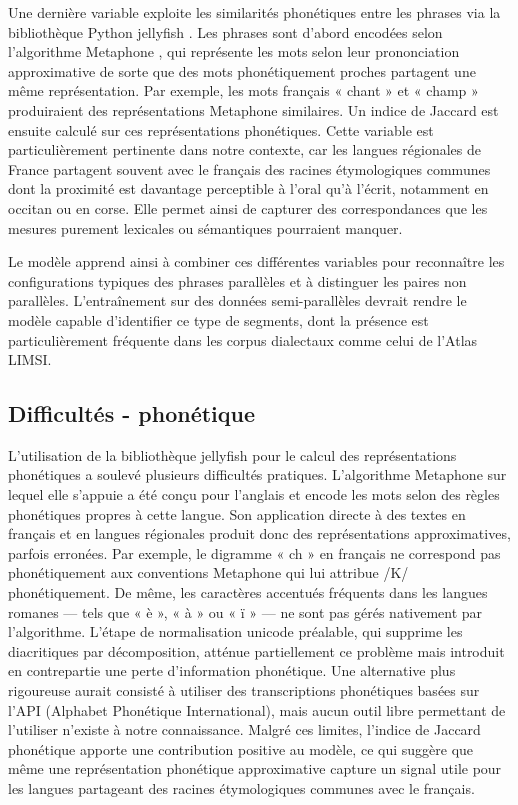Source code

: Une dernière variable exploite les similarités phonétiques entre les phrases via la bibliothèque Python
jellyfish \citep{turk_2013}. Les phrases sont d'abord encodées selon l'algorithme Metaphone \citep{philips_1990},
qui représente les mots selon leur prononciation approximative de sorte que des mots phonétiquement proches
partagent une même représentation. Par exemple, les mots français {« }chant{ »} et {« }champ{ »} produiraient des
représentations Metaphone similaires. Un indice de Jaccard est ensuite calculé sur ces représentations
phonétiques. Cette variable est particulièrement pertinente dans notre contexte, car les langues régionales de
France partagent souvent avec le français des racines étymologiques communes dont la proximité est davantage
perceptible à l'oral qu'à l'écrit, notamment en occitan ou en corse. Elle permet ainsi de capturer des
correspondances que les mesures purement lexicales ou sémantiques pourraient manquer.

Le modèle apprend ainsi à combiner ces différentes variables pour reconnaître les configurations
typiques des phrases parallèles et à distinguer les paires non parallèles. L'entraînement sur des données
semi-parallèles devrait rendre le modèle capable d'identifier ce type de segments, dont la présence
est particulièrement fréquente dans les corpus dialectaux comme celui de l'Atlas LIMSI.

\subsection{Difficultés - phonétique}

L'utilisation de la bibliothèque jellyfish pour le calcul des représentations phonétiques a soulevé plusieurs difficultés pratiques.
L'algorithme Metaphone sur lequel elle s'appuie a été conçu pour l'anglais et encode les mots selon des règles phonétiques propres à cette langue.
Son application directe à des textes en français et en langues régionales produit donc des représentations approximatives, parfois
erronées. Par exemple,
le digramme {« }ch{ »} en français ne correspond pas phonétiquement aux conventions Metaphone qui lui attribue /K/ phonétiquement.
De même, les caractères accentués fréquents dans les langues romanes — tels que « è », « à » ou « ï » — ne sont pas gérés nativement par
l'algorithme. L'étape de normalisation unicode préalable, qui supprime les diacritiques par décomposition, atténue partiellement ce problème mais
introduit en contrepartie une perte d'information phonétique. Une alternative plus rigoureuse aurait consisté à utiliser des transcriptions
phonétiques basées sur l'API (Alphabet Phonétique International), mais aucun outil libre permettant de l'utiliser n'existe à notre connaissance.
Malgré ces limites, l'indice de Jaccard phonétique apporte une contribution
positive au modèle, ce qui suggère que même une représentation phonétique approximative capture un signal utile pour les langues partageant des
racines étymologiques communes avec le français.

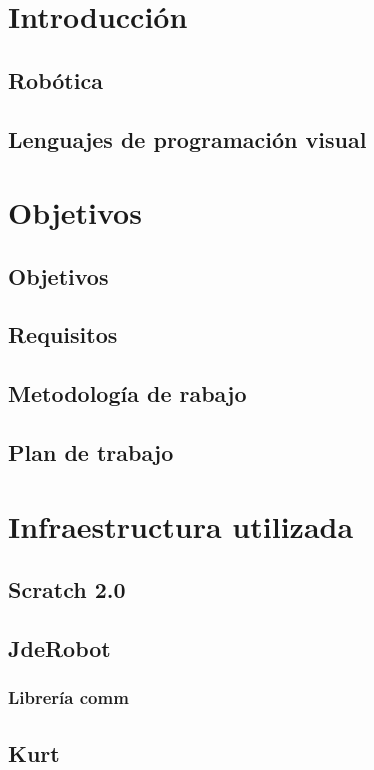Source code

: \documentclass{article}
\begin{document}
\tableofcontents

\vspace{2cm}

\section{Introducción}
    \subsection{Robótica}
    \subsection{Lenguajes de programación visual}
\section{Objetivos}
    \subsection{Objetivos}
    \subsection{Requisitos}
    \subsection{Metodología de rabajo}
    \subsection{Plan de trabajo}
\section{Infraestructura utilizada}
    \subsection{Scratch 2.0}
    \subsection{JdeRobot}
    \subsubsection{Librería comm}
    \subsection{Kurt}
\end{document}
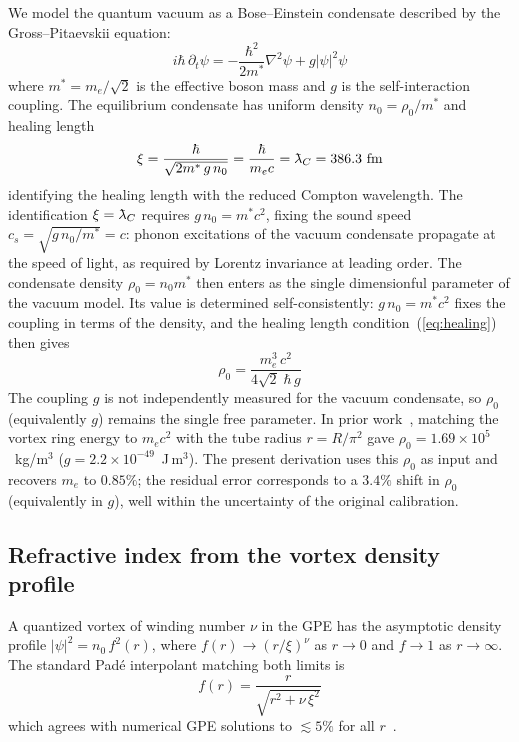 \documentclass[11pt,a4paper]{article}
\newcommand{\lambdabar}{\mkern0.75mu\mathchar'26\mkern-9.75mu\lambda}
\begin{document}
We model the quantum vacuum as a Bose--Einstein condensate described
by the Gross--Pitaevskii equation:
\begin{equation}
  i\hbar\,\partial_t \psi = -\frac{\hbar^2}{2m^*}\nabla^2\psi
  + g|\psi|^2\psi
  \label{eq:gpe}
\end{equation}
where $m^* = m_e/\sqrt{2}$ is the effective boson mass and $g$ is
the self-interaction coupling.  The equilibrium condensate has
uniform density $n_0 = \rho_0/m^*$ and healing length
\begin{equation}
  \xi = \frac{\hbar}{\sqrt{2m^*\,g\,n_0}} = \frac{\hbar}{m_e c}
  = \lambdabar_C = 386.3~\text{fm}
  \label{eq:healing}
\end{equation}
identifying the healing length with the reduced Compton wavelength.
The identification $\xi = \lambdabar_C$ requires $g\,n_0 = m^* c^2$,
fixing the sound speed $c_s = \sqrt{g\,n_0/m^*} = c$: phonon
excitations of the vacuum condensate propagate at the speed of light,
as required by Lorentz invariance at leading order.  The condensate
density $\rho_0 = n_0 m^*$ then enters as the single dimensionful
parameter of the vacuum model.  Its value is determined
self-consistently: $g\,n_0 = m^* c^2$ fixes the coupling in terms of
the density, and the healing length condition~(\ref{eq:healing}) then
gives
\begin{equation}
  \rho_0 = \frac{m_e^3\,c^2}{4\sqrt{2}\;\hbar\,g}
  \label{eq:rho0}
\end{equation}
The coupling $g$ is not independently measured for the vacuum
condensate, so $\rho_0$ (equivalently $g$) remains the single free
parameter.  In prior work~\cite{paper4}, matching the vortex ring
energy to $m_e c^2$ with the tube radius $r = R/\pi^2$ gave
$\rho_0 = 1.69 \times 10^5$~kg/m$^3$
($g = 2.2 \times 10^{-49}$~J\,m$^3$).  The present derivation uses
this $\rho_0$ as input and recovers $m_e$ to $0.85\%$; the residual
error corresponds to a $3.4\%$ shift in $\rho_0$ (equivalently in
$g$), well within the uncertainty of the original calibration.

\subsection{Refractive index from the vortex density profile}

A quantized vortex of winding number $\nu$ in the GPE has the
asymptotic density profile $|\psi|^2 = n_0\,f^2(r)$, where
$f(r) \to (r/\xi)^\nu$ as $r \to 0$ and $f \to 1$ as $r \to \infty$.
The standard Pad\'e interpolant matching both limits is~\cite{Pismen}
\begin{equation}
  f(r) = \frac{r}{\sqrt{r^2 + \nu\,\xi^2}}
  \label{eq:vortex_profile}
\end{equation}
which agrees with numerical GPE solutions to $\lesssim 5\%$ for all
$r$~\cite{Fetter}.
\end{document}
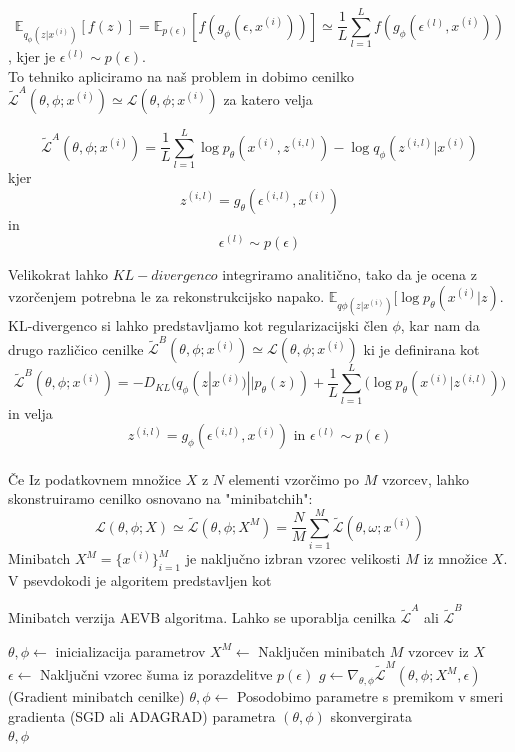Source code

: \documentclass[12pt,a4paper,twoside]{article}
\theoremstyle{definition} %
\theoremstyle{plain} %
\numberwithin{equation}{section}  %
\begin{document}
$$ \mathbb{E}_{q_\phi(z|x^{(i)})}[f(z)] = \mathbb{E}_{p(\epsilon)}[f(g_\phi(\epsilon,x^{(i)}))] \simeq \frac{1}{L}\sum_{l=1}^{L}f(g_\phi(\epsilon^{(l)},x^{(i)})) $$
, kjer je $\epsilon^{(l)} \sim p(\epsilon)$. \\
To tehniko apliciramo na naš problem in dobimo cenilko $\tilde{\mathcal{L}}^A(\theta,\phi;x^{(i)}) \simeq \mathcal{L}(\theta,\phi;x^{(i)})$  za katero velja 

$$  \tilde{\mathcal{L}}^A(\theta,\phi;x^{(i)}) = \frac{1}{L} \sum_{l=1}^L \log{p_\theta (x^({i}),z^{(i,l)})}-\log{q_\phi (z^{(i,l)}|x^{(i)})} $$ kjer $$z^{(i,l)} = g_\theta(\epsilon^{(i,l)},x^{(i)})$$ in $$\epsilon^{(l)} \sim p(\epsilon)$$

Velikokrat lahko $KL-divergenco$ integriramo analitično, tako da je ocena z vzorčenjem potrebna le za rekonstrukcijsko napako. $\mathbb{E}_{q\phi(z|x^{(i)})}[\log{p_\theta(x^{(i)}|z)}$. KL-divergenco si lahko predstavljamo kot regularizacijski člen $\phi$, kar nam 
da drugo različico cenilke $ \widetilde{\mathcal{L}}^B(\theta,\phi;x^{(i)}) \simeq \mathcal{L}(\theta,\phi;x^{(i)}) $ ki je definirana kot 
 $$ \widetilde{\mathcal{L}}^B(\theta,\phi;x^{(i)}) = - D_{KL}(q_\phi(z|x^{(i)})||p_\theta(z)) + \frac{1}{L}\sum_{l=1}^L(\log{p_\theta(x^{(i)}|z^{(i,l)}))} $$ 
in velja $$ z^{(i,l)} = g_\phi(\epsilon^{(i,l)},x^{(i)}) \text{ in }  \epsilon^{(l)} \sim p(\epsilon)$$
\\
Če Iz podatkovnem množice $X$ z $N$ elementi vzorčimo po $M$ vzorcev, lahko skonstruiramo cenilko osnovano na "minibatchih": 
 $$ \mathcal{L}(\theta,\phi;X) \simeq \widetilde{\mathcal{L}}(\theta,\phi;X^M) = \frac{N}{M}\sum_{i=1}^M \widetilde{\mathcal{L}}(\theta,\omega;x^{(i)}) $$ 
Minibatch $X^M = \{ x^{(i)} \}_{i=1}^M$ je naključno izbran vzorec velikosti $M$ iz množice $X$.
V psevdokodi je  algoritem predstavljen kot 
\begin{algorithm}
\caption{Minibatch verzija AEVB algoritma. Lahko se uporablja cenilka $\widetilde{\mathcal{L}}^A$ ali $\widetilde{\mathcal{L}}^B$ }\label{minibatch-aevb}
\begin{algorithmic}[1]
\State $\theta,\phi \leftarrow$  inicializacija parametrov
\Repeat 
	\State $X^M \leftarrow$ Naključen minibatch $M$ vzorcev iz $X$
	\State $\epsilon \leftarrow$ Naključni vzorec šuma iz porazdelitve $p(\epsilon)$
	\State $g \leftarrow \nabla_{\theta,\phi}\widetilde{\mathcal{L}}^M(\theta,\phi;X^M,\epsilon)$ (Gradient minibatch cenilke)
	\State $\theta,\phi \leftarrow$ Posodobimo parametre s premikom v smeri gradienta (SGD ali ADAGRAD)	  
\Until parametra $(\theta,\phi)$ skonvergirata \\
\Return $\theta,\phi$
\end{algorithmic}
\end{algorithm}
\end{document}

------------------------------------------------------------------------

## The problem:
Look in the material above for the line with "Les phrases sont" and the line with "De même, les", and transcribe exactly those lines and all lines between them, nothing more.

## Answer to the exercise:
jellyfish \citep{turk_2013}. Les phrases sont d'abord encodées selon l'algorithme Metaphone \citep{philips_1990},
qui représente les mots selon leur prononciation approximative de sorte que des mots phonétiquement proches
partagent une même représentation. Par exemple, les mots français {« }chant{ »} et {« }champ{ »} produiraient des
représentations Metaphone similaires. Un indice de Jaccard est ensuite calculé sur ces représentations
phonétiques. Cette variable est particulièrement pertinente dans notre contexte, car les langues régionales de
France partagent souvent avec le français des racines étymologiques communes dont la proximité est davantage
perceptible à l'oral qu'à l'écrit, notamment en occitan ou en corse. Elle permet ainsi de capturer des
correspondances que les mesures purement lexicales ou sémantiques pourraient manquer.

Le modèle apprend ainsi à combiner ces différentes variables pour reconnaître les configurations
typiques des phrases parallèles et à distinguer les paires non parallèles. L'entraînement sur des données
semi-parallèles devrait rendre le modèle capable d'identifier ce type de segments, dont la présence
est particulièrement fréquente dans les corpus dialectaux comme celui de l'Atlas LIMSI.

\subsection{Difficultés - phonétique}

L'utilisation de la bibliothèque jellyfish pour le calcul des représentations phonétiques a soulevé plusieurs difficultés pratiques.
L'algorithme Metaphone sur lequel elle s'appuie a été conçu pour l'anglais et encode les mots selon des règles phonétiques propres à cette langue.
Son application directe à des textes en français et en langues régionales produit donc des représentations approximatives, parfois
erronées. Par exemple,
le digramme {« }ch{ »} en français ne correspond pas phonétiquement aux conventions Metaphone qui lui attribue /K/ phonétiquement.
De même, les caractères accentués fréquents dans les langues romanes — tels que « è », « à » ou « ï » — ne sont pas gérés nativement par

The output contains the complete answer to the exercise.